* Provided information:
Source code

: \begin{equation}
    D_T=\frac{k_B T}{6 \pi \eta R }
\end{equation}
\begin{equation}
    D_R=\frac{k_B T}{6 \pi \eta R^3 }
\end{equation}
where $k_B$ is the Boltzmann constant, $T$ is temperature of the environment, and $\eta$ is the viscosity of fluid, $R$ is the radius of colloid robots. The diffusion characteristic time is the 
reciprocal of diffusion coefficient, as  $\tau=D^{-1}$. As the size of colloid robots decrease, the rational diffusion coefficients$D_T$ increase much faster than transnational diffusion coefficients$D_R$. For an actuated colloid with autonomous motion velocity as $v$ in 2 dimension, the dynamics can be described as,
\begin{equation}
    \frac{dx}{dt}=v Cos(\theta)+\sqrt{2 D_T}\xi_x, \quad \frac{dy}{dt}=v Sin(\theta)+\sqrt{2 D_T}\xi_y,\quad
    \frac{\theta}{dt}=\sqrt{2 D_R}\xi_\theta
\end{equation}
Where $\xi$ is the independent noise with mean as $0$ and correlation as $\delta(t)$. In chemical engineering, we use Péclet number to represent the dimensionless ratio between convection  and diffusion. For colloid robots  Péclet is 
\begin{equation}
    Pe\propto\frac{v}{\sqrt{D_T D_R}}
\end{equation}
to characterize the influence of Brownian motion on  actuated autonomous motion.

* Requirement: Nothing but the line with "reciprocal of diffusion" and the lines after it, through the end of the material, should appear in the output, word for word.

* Answer box:
reciprocal of diffusion coefficient, as  $\tau=D^{-1}$. As the size of colloid robots decrease, the rational diffusion coefficients$D_T$ increase much faster than transnational diffusion coefficients$D_R$. For an actuated colloid with autonomous motion velocity as $v$ in 2 dimension, the dynamics can be described as,
\begin{equation}
    \frac{dx}{dt}=v Cos(\theta)+\sqrt{2 D_T}\xi_x, \quad \frac{dy}{dt}=v Sin(\theta)+\sqrt{2 D_T}\xi_y,\quad
    \frac{\theta}{dt}=\sqrt{2 D_R}\xi_\theta
\end{equation}
Where $\xi$ is the independent noise with mean as $0$ and correlation as $\delta(t)$. In chemical engineering, we use Péclet number to represent the dimensionless ratio between convection  and diffusion. For colloid robots  Péclet is 
\begin{equation}
    Pe\propto\frac{v}{\sqrt{D_T D_R}}
\end{equation}
to characterize the influence of Brownian motion on  actuated autonomous motion.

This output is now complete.